X-Ray: Allows imaging of the bony margins and excludes significant and sinister pathologies
CT: Provides excellent resolution of the bony margins
MRI: Sensitive to soft tissue changes, including those in the disc, spinal cord and nerve roots.
This includes the use of needle EMG and nerve conduction velocities (Wainner and Gill, 2000). These tests can be an important adjunct for the diagnosis of cervical radiculopathy. The available studies suggest a high percentage of correlation between findings of EMG and both surgical (54 – 100%) and imaging studies (60 – 75%). As is always the case, correlation between clinical examination, imaging and electrophysiological testing will add increased support for a definitive diagnosis.

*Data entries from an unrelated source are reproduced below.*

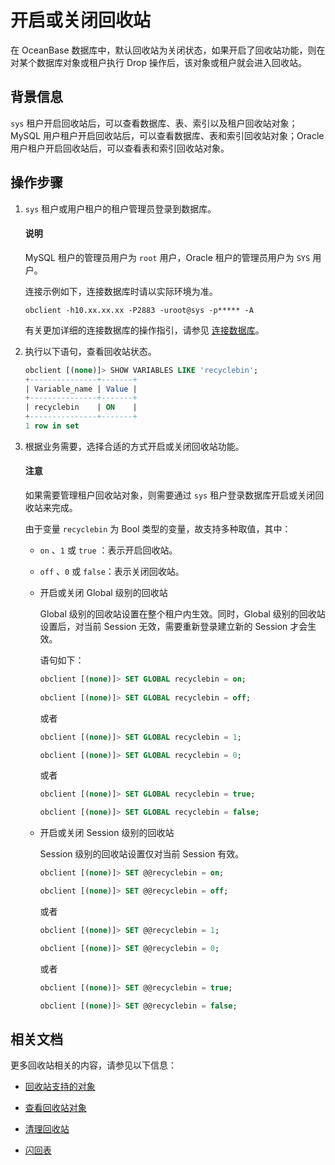 # 开启或关闭回收站

在 OceanBase 数据库中，默认回收站为关闭状态，如果开启了回收站功能，则在对某个数据库对象或租户执行 Drop 操作后，该对象或租户就会进入回收站。

## 背景信息

`sys` 租户开启回收站后，可以查看数据库、表、索引以及租户回收站对象；MySQL 用户租户开启回收站后，可以查看数据库、表和索引回收站对象；Oracle 用户租户开启回收站后，可以查看表和索引回收站对象。

## 操作步骤

1. `sys` 租户或用户租户的租户管理员登录到数据库。

   <main id="notice" type='explain'>
        <h4>说明</h4>
        <p>MySQL 租户的管理员用户为 <code>root</code> 用户，Oracle 租户的管理员用户为 <code>SYS</code> 用户。</p>
   </main>

   连接示例如下，连接数据库时请以实际环境为准。

   ```shell
   obclient -h10.xx.xx.xx -P2883 -uroot@sys -p***** -A
   ```

   有关更加详细的连接数据库的操作指引，请参见 [连接数据库](../../../../3.develop/1.application-development-of-mysql-mode/1.database-connection-with-client-of-mysql-mode/1.connection-methods-overview-of-mysql-mode.md)。

2. 执行以下语句，查看回收站状态。

   ```sql
   obclient [(none)]> SHOW VARIABLES LIKE 'recyclebin';
   +---------------+-------+
   | Variable_name | Value |
   +---------------+-------+
   | recyclebin    | ON    |
   +---------------+-------+
   1 row in set
   ```

3. 根据业务需要，选择合适的方式开启或关闭回收站功能。

   <main id="notice" type='notice'>
   <h4>注意</h4>
   <p>如果需要管理租户回收站对象，则需要通过 <code>sys</code> 租户登录数据库开启或关闭回收站来完成。</p>
   </main>

   由于变量 `recyclebin` 为 Bool 类型的变量，故支持多种取值，其中：

   * `on` 、`1` 或 `true` ：表示开启回收站。

   * `off` 、`0` 或 `false`：表示关闭回收站。

   * 开启或关闭 Global 级别的回收站

     Global 级别的回收站设置在整个租户内生效。同时，Global 级别的回收站设置后，对当前 Session 无效，需要重新登录建立新的 Session 才会生效。

     语句如下：

     ```sql
     obclient [(none)]> SET GLOBAL recyclebin = on;
      
     obclient [(none)]> SET GLOBAL recyclebin = off;
     ```

     或者

     ```sql
     obclient [(none)]> SET GLOBAL recyclebin = 1;
     
     obclient [(none)]> SET GLOBAL recyclebin = 0;
     ```

     或者

     ```sql
     obclient [(none)]> SET GLOBAL recyclebin = true;
     
     obclient [(none)]> SET GLOBAL recyclebin = false;
     ```

   * 开启或关闭 Session 级别的回收站

     Session 级别的回收站设置仅对当前 Session 有效。

     ```sql
     obclient [(none)]> SET @@recyclebin = on;
     
     obclient [(none)]> SET @@recyclebin = off;
     ```

     或者

     ```sql
     obclient [(none)]> SET @@recyclebin = 1;
     
     obclient [(none)]> SET @@recyclebin = 0;
     ```

     或者

     ```sql
     obclient [(none)]> SET @@recyclebin = true;
     
     obclient [(none)]> SET @@recyclebin = false;
     ```

## 相关文档

更多回收站相关的内容，请参见以下信息：

* [回收站支持的对象](1.objects-supported-by-recycle-bin.md)

* [查看回收站对象](3.view-the-recycle-bin-objects.md)

* [清理回收站](4.purge-the-recycle-bin.md)

* [闪回表](../1.flashback-table.md)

To further improve your diagnostic accuracy it is essential to refute competing hypotheses. The following differential diagnoses must be excluded (Wainner & Gill, 2000):
- Upper Limb Mono-neuropathies
- RC Dysfunction
- Adhesive Capsulitis
- VA Dissection
TREATMENT OF CERVICAL RADICULOPATHY
There are a number of conservative treatments purported to be helpful in the management of cervical radiculopathy. These have been examined in a recent systematic review by Salt et al (2011). The study found some evidence for the use of:
Manual Therapies, which included:
- Cervical Mobilisation: PA Glides, Rotations, Lateral Glides
- Thoracic Mobilisation
- Shoulder Oscillations
- Glenohumeral Mobilisation
Exercises, which included:
- Cervical Retraction
- Cervical Extension
- Deep Cervical Neck Flexor Strengthening
- Scapular Strengthening
Interestingly, the study found no evidence for the use of cervical traction (Salt et al 2011). This is despite the widespread clinical use and anecdotal support for cervical traction.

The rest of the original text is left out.